TASK PROMPT: Show all lines containing "correct" from the data below.

LISTED RECORDS:
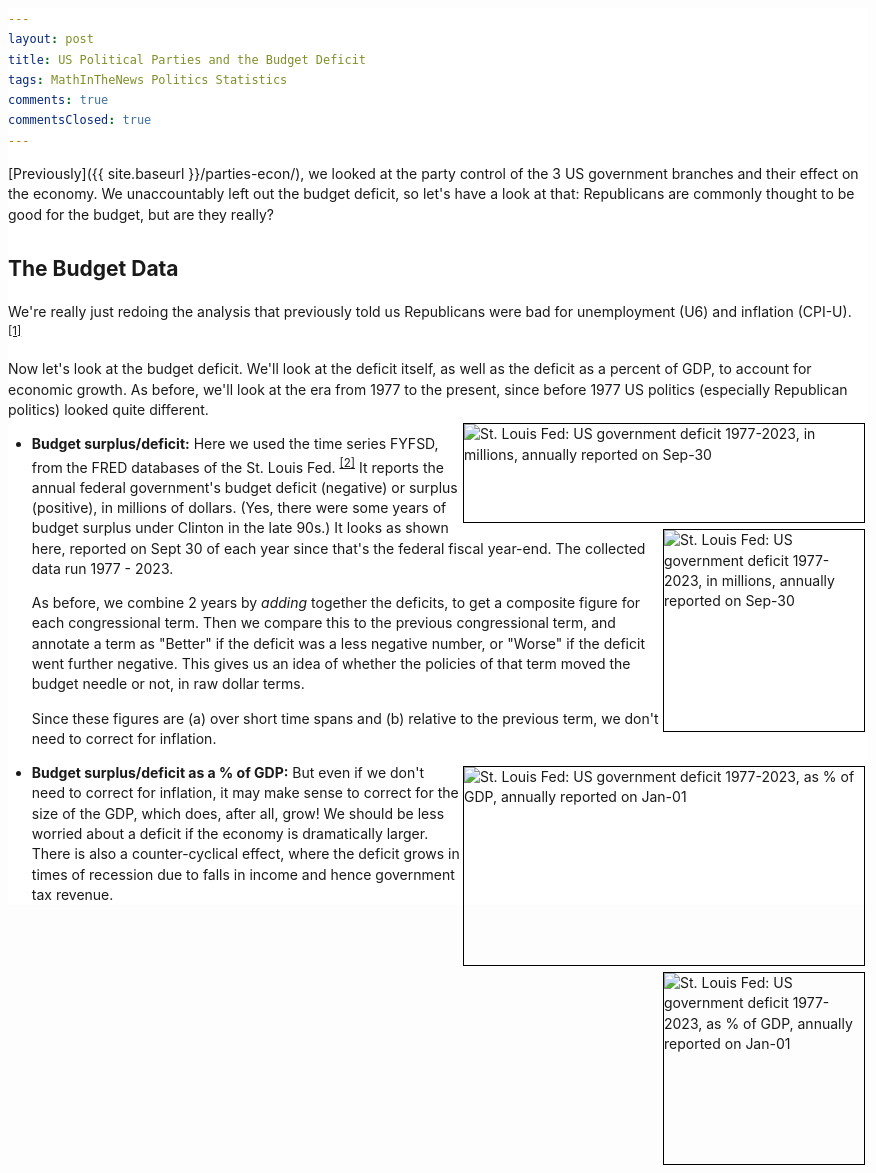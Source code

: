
 ```yaml
---
layout: post
title: US Political Parties and the Budget Deficit
tags: MathInTheNews Politics Statistics
comments: true
commentsClosed: true
---
```


[Previously]({{ site.baseurl }}/parties-econ/), we looked at the party control of the 3
US government branches and their effect on the economy.  We unaccountably left out the
budget deficit, so let's have a look at that: Republicans are commonly thought to be good
for the budget, but are they really?  


## The Budget Data  

We're really just redoing the analysis that previously told us Republicans were bad for
unemployment (U6) and inflation (CPI-U).  <sup id="fn1a">[[1]](#fn1)</sup> 

Now let's look at the budget deficit.  We'll look at the deficit itself, as well as the
deficit as a percent of GDP, to account for economic growth.  As before, we'll look at the
era from 1977 to the present, since before 1977 US politics (especially Republican
politics) looked quite different.  
<a href="{{ site.baseurl }}/images/2024-12-05-parties-deficit-fyfsd-plot.jpg"><img src="{{ site.baseurl }}/images/2024-12-05-parties-deficit-fyfsd-plot-thumb.jpg" width="400" height="98" alt="St. Louis Fed: US government deficit 1977-2023, in millions, annually reported on Sep-30" title="St. Louis Fed: US government deficit 1977-2023, in millions, annually reported on Sep-30" style="float: right; margin: 3px 3px 3px 3px; border: 1px solid #000000;"></a>
<img src="{{ site.baseurl }}/images/2024-12-05-parties-deficit-fyfsd.jpg" width="200" height="201" alt="St. Louis Fed: US government deficit 1977-2023, in millions, annually reported on Sep-30" title="St. Louis Fed: US government deficit 1977-2023, in millions, annually reported on Sep-30" style="float: right; clear:right; margin: 3px 3px 3px 3px; border: 1px solid #000000;">
- __Budget surplus/deficit:__ Here we used the time series FYFSD, from the FRED databases of
  the St. Louis Fed. <sup id="fn2a">[[2]](#fn2)</sup>  It reports the annual federal
  government's budget deficit (negative) or surplus (positive), in millions of dollars.
  (Yes, there were some years of budget surplus under Clinton in the late 90s.)  It looks
  as shown here, reported on Sept 30 of each year since that's the federal fiscal
  year-end.  The collected data run 1977 - 2023.  
  
  As before, we combine 2 years by _adding_ together the deficits, to get a composite
  figure for each congressional term.  Then we compare this to the previous congressional
  term, and annotate a term as "Better" if the deficit was a less negative number, or
  "Worse" if the deficit went further negative.  This gives us an idea of whether the
  policies of that term moved the budget needle or not, in raw dollar terms.  
  
  Since these figures are (a) over short time spans and (b) relative to the previous term,
  we don't need to correct for inflation.  
  
<a href="{{ site.baseurl }}/images/2024-12-05-parties-deficit-FYFSGDA188S-plot.jpg"><img src="{{ site.baseurl }}/images/2024-12-05-parties-deficit-FYFSGDA188S-plot-thumb.jpg" width="400" height="198" alt="St. Louis Fed: US government deficit 1977-2023, as % of GDP, annually reported on Jan-01" title="St. Louis Fed: US government deficit 1977-2023, as % of GDP, annually reported on Jan-01" style="float: right; margin: 3px 3px 3px 3px; border: 1px solid #000000;"></a>
<img src="{{ site.baseurl }}/images/2024-12-05-parties-deficit-FYFSGDA188S.jpg" width="200" height="191" alt="St. Louis Fed: US government deficit 1977-2023, as % of GDP, annually reported on Jan-01" title="St. Louis Fed: US government deficit 1977-2023, as % of GDP, annually reported on Jan-01" style="float: right; clear:right; margin: 3px 3px 3px 3px; border: 1px solid #000000;">
- __Budget surplus/deficit as a % of GDP:__ But even if we don't need to correct for
  inflation, it may make sense to correct for the size of the GDP, which does, after all,
  grow!  We should be less worried about a deficit if the economy is dramatically larger.
  There is also a counter-cyclical effect, where the deficit grows in times of recession
  due to falls in income and hence government tax revenue.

ANSWER SECTION:
  we don't need to correct for inflation.  
- __Budget surplus/deficit as a % of GDP:__ But even if we don't need to correct for
  inflation, it may make sense to correct for the size of the GDP, which does, after all,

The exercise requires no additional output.